▸ **Work instructions**: In the entries below, find the line containing "- [半數私立高中職六年內退場？學校轉型 這兩方向是趨勢" and the line containing "- [NCC恐變「超級部會」 難道要重返威權？". Copy those two lines and everything between them exactly, and only that.

== Segment start ==

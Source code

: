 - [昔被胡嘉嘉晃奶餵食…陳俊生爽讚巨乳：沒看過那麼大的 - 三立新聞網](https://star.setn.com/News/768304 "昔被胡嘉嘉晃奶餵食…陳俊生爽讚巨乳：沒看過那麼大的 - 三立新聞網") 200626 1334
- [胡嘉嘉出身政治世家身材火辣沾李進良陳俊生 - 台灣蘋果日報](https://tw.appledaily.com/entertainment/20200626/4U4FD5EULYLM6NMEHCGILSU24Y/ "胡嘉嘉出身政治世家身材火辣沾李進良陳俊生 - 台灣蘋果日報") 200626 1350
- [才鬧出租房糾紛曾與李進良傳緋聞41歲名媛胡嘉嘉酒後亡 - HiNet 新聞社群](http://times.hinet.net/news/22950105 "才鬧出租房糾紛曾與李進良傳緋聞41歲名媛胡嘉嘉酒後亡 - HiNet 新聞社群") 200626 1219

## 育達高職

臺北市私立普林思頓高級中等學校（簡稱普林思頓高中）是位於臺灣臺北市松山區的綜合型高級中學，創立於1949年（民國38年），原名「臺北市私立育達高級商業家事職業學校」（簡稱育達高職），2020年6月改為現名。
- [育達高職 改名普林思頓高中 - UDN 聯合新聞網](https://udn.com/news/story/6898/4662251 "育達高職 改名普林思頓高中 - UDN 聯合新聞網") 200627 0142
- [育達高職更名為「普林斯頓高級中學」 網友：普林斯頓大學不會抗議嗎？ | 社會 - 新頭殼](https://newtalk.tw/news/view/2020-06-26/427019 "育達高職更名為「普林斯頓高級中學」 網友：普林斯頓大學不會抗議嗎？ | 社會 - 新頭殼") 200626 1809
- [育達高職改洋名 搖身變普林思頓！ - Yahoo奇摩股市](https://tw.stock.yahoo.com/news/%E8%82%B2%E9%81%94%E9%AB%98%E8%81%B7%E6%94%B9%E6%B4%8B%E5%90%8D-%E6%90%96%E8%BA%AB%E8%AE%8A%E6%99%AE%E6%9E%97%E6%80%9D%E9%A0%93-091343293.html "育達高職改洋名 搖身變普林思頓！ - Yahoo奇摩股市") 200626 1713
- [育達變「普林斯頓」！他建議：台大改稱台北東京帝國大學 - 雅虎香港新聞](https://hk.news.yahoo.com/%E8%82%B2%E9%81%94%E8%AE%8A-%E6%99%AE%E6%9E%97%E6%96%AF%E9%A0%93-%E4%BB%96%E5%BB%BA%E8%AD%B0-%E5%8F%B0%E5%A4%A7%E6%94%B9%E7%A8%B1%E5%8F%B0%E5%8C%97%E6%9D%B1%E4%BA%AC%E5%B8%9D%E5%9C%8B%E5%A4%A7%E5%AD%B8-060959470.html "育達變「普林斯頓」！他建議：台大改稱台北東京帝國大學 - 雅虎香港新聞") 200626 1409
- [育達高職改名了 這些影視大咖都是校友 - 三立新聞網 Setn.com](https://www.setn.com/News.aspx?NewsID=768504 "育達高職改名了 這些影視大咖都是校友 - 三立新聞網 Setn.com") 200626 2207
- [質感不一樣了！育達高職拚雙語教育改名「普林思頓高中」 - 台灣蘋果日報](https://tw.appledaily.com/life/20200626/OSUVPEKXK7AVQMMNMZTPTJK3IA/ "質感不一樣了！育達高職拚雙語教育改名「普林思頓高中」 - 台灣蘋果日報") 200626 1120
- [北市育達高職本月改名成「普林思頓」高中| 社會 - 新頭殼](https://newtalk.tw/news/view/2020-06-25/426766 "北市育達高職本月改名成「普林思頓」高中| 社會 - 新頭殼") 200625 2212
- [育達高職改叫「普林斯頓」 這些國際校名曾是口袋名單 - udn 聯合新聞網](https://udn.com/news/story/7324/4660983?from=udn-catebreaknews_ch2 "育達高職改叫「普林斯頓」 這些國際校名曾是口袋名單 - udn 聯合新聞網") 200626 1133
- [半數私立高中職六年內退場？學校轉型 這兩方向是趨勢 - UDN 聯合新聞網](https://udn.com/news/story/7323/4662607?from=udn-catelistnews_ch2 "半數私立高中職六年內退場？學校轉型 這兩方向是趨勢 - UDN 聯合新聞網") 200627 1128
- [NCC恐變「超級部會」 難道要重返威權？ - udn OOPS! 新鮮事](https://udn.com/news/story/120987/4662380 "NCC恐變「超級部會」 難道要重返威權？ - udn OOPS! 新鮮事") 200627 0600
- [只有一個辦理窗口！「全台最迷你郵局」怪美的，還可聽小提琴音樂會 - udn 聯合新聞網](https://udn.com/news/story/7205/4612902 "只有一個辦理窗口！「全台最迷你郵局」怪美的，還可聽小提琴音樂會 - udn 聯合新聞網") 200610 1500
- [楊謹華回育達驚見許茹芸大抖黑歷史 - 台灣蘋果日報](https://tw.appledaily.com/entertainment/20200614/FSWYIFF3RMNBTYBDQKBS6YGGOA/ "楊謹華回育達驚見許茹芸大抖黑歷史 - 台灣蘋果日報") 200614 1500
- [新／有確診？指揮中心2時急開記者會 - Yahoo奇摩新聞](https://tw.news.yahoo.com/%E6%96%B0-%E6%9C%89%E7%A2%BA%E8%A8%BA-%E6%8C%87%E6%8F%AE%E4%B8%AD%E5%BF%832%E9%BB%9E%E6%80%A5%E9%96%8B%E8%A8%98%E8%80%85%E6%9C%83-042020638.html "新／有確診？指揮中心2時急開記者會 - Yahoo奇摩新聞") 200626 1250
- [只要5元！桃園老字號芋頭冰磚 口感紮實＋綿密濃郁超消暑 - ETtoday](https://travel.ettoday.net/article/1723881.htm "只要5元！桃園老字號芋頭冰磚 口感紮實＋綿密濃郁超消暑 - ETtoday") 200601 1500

== Segment end ==

▸ **Answer section**:
- [半數私立高中職六年內退場？學校轉型 這兩方向是趨勢 - UDN 聯合新聞網](https://udn.com/news/story/7323/4662607?from=udn-catelistnews_ch2 "半數私立高中職六年內退場？學校轉型 這兩方向是趨勢 - UDN 聯合新聞網") 200627 1128
- [NCC恐變「超級部會」 難道要重返威權？ - udn OOPS! 新鮮事](https://udn.com/news/story/120987/4662380 "NCC恐變「超級部會」 難道要重返威權？ - udn OOPS! 新鮮事") 200627 0600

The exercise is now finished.